Exercise instructions:
For each line below that includes the string "WHERE", show the whole line.

BEGIN Information

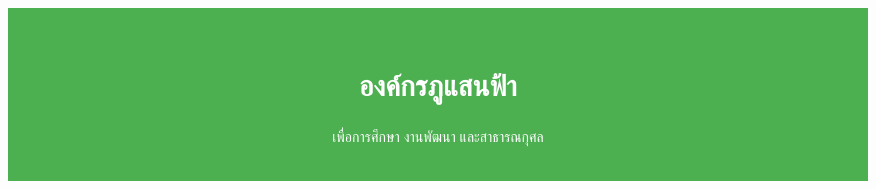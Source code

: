 <!DOCTYPE html>
<html lang="en">
<head>
    <meta charset="UTF-8">
    <meta name="viewport" content="width=device-width, initial-scale=1.0">
    <title>ภูแสนฟ้า - องค์กรเพื่อการศึกษาและสาธารณกุศล</title>
    <style>
        body {
            font-family: Arial, sans-serif;
            margin: 0;
            padding: 0;
            background-color: #f4f4f9;
        }
        header {
            background-color: #4caf50;
            color: white;
            padding: 20px 0;
            text-align: center;
        }
        nav {
            display: flex;
            justify-content: center;
            background: #333;
            padding: 10px 0;
        }
        nav a {
            color: white;
            text-decoration: none;
            margin: 0 15px;
            font-size: 18px;
        }
        nav a:hover {
            text-decoration: underline;
        }
        .container {
            padding: 20px;
        }
        .section {
            margin: 20px 0;
            background: white;
            padding: 20px;
            border-radius: 8px;
            box-shadow: 0 2px 5px rgba(0, 0, 0, 0.1);
        }
        footer {
            background-color: #333;
            color: white;
            text-align: center;
            padding: 10px 0;
            position: relative;
            bottom: 0;
            width: 100%;
        }
    </style>
</head>
<body>
    <header>
        <h1>องค์กรภูแสนฟ้า</h1>
        <p>เพื่อการศึกษา งานพัฒนา และสาธารณกุศล</p>
    </header>
    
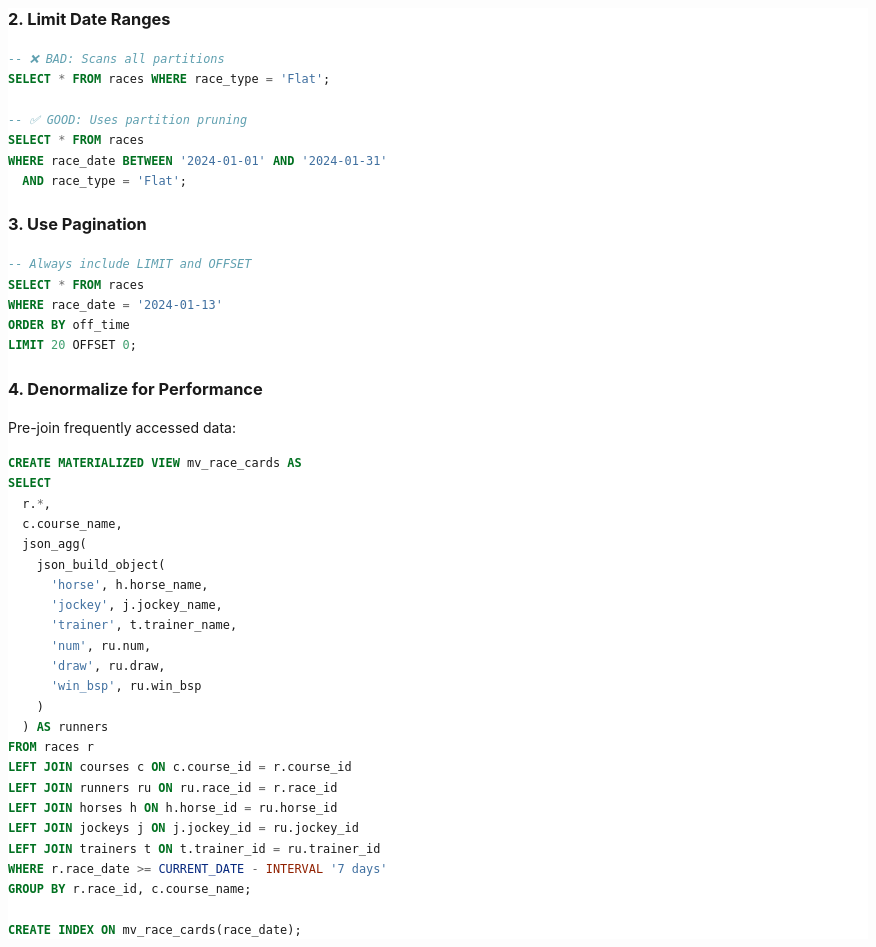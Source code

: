 ### 2. Limit Date Ranges

```sql
-- ❌ BAD: Scans all partitions
SELECT * FROM races WHERE race_type = 'Flat';

-- ✅ GOOD: Uses partition pruning
SELECT * FROM races 
WHERE race_date BETWEEN '2024-01-01' AND '2024-01-31'
  AND race_type = 'Flat';
```

### 3. Use Pagination

```sql
-- Always include LIMIT and OFFSET
SELECT * FROM races
WHERE race_date = '2024-01-13'
ORDER BY off_time
LIMIT 20 OFFSET 0;
```

### 4. Denormalize for Performance

Pre-join frequently accessed data:

```sql
CREATE MATERIALIZED VIEW mv_race_cards AS
SELECT 
  r.*,
  c.course_name,
  json_agg(
    json_build_object(
      'horse', h.horse_name,
      'jockey', j.jockey_name,
      'trainer', t.trainer_name,
      'num', ru.num,
      'draw', ru.draw,
      'win_bsp', ru.win_bsp
    )
  ) AS runners
FROM races r
LEFT JOIN courses c ON c.course_id = r.course_id
LEFT JOIN runners ru ON ru.race_id = r.race_id
LEFT JOIN horses h ON h.horse_id = ru.horse_id
LEFT JOIN jockeys j ON j.jockey_id = ru.jockey_id
LEFT JOIN trainers t ON t.trainer_id = ru.trainer_id
WHERE r.race_date >= CURRENT_DATE - INTERVAL '7 days'
GROUP BY r.race_id, c.course_name;

CREATE INDEX ON mv_race_cards(race_date);
```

END Information

Reply:
SELECT * FROM races WHERE race_type = 'Flat';
WHERE race_date BETWEEN '2024-01-01' AND '2024-01-31'
WHERE race_date = '2024-01-13'
WHERE r.race_date >= CURRENT_DATE - INTERVAL '7 days'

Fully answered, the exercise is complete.